How do we use language? Shared patterns in the frequency of word use across 17 world languages

Abstract
We present data from 17 languages on the frequency with which a common set of words is used in everyday language. The languages are drawn from six language families representing 65 per cent of the world's 7000 languages. Our data were collected from linguistic corpora that record frequencies of use for the 200 meanings in the widely used Swadesh fundamental vocabulary. Our interest is to assess evidence for shared patterns of language use around the world, and for the relationship of language use to rates of lexical replacement, defined as the replacement of a word by a new unrelated or non-cognate word. Frequencies of use for words in the Swadesh list range from just a few per million words of speech to 191 000 or more. The average inter-correlation among languages in the frequency of use across the 200 words is 0.73 ( p < 0.0001). The first principal component of these data accounts for 70 per cent of the variance in frequency of use. Elsewhere, we have shown that frequently used words in the Indo-European languages tend to be more conserved, and that this relationship holds separately for different parts of speech. A regression model combining the principal factor loadings derived from the worldwide sample along with their part of speech predicts 46 per cent of the variance in the rates of lexical replacement in the Indo-European languages.
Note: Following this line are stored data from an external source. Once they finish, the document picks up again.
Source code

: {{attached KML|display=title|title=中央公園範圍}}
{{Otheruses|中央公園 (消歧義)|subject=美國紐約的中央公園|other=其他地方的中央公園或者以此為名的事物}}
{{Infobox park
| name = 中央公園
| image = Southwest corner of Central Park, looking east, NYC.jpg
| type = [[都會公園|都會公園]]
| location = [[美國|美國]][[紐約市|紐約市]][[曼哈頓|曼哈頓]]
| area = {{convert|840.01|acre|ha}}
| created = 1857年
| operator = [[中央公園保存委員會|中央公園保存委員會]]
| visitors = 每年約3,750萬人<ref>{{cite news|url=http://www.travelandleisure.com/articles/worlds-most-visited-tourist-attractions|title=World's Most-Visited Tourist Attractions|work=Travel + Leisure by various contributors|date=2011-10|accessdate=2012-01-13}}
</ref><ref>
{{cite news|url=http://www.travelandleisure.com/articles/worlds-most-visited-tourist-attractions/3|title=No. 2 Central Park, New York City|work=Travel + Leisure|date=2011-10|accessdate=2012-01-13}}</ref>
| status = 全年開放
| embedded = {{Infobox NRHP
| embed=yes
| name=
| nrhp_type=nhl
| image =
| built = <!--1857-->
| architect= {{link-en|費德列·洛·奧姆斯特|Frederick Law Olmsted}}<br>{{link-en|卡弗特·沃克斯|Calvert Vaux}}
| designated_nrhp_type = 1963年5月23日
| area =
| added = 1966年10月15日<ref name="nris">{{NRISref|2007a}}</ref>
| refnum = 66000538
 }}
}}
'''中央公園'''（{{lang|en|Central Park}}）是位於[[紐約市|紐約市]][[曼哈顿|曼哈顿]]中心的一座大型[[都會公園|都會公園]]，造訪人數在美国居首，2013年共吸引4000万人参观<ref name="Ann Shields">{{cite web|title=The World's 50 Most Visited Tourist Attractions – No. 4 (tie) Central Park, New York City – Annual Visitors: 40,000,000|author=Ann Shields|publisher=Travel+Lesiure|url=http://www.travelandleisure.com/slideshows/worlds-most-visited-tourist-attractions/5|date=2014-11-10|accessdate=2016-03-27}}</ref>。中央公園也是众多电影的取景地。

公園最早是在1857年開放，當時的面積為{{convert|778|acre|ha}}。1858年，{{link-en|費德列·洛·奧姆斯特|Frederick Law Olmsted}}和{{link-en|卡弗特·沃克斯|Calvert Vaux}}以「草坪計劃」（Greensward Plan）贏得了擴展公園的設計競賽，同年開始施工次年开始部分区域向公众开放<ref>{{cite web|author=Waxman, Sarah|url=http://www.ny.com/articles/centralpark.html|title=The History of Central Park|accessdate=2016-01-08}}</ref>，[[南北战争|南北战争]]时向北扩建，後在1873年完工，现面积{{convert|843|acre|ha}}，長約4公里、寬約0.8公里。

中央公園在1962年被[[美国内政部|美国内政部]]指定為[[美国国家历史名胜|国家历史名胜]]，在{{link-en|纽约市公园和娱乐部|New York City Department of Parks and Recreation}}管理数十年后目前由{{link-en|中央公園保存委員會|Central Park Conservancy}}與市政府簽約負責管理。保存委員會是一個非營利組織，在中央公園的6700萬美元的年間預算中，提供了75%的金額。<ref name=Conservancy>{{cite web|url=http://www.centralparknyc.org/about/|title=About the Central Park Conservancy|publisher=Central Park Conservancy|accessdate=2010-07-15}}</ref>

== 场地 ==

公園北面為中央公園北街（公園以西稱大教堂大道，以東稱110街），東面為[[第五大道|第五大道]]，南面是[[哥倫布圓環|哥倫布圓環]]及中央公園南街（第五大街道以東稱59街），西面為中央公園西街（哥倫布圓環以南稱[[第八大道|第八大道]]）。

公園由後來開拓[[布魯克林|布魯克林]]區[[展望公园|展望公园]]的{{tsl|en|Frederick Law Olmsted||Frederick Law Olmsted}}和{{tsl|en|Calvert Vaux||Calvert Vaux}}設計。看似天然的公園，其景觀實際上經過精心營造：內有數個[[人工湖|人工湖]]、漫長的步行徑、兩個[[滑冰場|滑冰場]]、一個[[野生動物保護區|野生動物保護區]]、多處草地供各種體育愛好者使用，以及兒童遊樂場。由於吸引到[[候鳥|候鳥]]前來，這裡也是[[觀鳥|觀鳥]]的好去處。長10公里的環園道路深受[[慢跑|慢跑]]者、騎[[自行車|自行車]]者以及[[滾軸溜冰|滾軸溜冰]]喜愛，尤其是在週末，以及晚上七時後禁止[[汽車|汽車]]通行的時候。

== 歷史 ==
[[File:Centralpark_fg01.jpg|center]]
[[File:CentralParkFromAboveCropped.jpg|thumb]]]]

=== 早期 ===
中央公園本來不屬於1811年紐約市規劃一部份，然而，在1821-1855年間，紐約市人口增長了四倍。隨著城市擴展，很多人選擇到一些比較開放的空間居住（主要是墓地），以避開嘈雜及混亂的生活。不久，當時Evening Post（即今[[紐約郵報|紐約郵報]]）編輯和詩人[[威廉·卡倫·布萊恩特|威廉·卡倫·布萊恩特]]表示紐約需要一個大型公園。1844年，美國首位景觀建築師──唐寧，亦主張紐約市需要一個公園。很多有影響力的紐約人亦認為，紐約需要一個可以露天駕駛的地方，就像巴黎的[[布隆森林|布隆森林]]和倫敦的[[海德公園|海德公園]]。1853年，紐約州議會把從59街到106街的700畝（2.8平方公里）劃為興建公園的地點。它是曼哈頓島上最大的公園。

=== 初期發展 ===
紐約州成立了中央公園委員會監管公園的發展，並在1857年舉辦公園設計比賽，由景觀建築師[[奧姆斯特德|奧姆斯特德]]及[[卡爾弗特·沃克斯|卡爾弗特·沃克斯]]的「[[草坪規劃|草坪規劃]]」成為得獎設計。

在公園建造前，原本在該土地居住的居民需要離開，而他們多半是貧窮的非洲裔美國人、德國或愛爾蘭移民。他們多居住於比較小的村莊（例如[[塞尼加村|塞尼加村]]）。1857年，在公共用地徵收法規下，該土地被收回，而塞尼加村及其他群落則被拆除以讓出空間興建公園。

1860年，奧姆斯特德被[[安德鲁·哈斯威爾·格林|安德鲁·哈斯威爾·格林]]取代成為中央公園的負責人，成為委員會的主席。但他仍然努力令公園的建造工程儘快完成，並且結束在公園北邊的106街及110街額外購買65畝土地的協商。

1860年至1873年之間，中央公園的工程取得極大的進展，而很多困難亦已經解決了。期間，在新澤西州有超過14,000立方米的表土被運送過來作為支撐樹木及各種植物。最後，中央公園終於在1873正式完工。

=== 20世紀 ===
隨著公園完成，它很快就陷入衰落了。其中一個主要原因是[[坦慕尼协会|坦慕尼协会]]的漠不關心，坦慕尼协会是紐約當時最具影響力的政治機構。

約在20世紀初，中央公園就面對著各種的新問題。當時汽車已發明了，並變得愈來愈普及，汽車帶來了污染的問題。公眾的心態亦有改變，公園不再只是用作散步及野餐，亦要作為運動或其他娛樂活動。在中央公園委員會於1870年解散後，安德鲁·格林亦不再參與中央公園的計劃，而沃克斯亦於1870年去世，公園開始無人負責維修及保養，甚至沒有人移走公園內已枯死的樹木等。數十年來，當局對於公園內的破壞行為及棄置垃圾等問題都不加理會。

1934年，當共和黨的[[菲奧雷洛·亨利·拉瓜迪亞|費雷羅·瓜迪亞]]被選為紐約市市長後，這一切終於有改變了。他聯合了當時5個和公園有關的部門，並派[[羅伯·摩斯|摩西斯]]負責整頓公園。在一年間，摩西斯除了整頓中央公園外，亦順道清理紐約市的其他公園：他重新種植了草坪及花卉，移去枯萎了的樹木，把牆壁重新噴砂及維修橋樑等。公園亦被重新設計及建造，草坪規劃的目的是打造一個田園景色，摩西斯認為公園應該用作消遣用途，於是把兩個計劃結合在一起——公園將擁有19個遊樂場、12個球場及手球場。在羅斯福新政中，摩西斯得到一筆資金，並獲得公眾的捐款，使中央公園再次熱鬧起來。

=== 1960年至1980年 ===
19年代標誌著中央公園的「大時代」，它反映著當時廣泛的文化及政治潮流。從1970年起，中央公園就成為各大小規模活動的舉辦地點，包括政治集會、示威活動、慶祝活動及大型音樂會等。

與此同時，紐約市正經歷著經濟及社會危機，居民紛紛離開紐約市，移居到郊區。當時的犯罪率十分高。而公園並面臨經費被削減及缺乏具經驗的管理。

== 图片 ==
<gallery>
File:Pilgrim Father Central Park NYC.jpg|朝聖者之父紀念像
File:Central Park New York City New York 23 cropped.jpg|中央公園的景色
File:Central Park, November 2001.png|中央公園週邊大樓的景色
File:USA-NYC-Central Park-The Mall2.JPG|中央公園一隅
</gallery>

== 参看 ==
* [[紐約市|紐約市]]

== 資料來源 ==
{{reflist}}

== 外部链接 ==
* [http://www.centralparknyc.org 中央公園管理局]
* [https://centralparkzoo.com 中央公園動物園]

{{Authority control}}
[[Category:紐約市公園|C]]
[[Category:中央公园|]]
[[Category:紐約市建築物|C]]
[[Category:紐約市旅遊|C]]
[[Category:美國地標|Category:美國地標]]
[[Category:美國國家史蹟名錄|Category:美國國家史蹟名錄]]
This suggests that Indo-European lexical replacement rates might be broadly representative of worldwide rates of change. Evidence for this speculation comes from using the same factor loadings and part-of-speech categories to predict a word's position in a list of 110 words ranked from slowest to most rapidly evolving among 14 of the world's language families. This regression model accounts for 30 per cent of the variance. Our results point to a remarkable regularity in the way that human speakers use language, and hint that the words for a shared set of meanings have been slowly evolving and others more rapidly evolving throughout human history.